Namun demikian, Fakih mengaku belum menemukan bukti-bukti kuat terkait dugaan adanya praktik jual beli vaksin booster ilegal tersebut. Fakih mengakui adanya kendala-kendala dalam prosea penyelidikan dan pengumpulan barang bukti. Meskipun tidak menjelaskan secara detail kendala apa yang dimaksud.
"Untuk barang bukti dan sebagainya belum kita temukan. Kami masih berusaha. Ya memang ada beberapa kendala namun itu tidak menyulitkan kami untuk melakukan penyelidikan ini," ujarnya.
Fakih menegaskan, hingga saat ini belum ada pihak yang ditangkap terkait kasus tersebut. Pihaknya baru memeriksa saksi yang merupakan pemilik tempat dilangsungkannya vaksin booster berbayar tersebut. Fakih juga mengaku belum mengetahui siapa saja yang telah membayar untuk mendapatkan vaksin booster tersebut.
"Untuk saksi yang kita mintai keterangan itu yang memiliki tempat untuk pelaksanaan kegiatan itu. Ini masih kita dalami. Statusnya masih saksi. Sementara kita belum tahu mereka yang sebagai meminta vaksin," kata Fakih.
Sebelumnya, Dinas Kesehatan Kota Surabaya telah melaporkan dugaan sindikat jual beli vaksin booster berbayar dan ilegal di Kota Pahlawan ke Polrestabes Surabaya.

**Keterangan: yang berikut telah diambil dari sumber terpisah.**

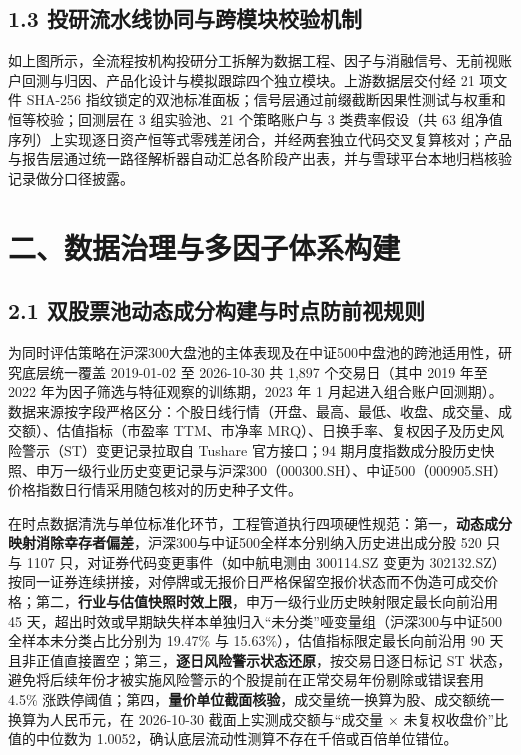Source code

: \documentclass[12pt,a4paper]{article}
\let\origsection\section
\renewcommand{\section}[1]{\needspace{6.5\baselineskip}\origsection{#1}}
\let\origsubsection\subsection
\renewcommand{\subsection}[1]{\needspace{4\baselineskip}\origsubsection{#1}}
\begin{document}
\subsection{1.3 投研流水线协同与跨模块校验机制}

如上图所示，全流程按机构投研分工拆解为数据工程、因子与消融信号、无前视账户回测与归因、产品化设计与模拟跟踪四个独立模块。上游数据层交付经 21 项文件 SHA-256 指纹锁定的双池标准面板；信号层通过前缀截断因果性测试与权重和恒等校验；回测层在 3 组实验池、21 个策略账户与 3 类费率假设（共 63 组净值序列）上实现逐日资产恒等式零残差闭合，并经两套独立代码交叉复算核对；产品与报告层通过统一路径解析器自动汇总各阶段产出表，并与雪球平台本地归档核验记录做分口径披露。

\section{二、数据治理与多因子体系构建}

\subsection{2.1 双股票池动态成分构建与时点防前视规则}

为同时评估策略在沪深300大盘池的主体表现及在中证500中盘池的跨池适用性，研究底层统一覆盖 2019-01-02 至 2026-10-30 共 1,897 个交易日（其中 2019 年至 2022 年为因子筛选与特征观察的训练期，2023 年 1 月起进入组合账户回测期）。数据来源按字段严格区分：个股日线行情（开盘、最高、最低、收盘、成交量、成交额）、估值指标（市盈率 TTM、市净率 MRQ）、日换手率、复权因子及历史风险警示（ST）变更记录拉取自 Tushare 官方接口；94 期月度指数成分股历史快照、申万一级行业历史变更记录与沪深300（000300.SH）、中证500（000905.SH）价格指数日行情采用随包核对的历史种子文件。

在时点数据清洗与单位标准化环节，工程管道执行四项硬性规范：第一，\textbf{动态成分映射消除幸存者偏差}，沪深300与中证500全样本分别纳入历史进出成分股 520 只与 1107 只，对证券代码变更事件（如中航电测由 300114.SZ 变更为 302132.SZ）按同一证券连续拼接，对停牌或无报价日严格保留空报价状态而不伪造可成交价格；第二，\textbf{行业与估值快照时效上限}，申万一级行业历史映射限定最长向前沿用 45 天，超出时效或早期缺失样本单独归入“未分类”哑变量组（沪深300与中证500全样本未分类占比分别为 19.47\% 与 15.63\%），估值指标限定最长向前沿用 90 天且非正值直接置空；第三，\textbf{逐日风险警示状态还原}，按交易日逐日标记 ST 状态，避免将后续年份才被实施风险警示的个股提前在正常交易年份剔除或错误套用 4.5\% 涨跌停阈值；第四，\textbf{量价单位截面核验}，成交量统一换算为股、成交额统一换算为人民币元，在 2026-10-30 截面上实测成交额与“成交量 $\times$ 未复权收盘价”比值的中位数为 1.0052，确认底层流动性测算不存在千倍或百倍单位错位。
\end{document}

Kepala Dinkes Kota Surabaya, Nanik Sukristina mengatakan, pelaporan dilakukan setelah adanya seorang warga yang mengaku mendapatkan vaksin booster berjenis Sinovac dengan membayar Rp 250 ribu.
”Terkait kasus tersebut, Dinas Kesehatan Kota Surabaya telah melaporkan ke Polrestabes Surabaya dan saat ini ditangani Kasatreskrim Polrestabes,” kata Nanik.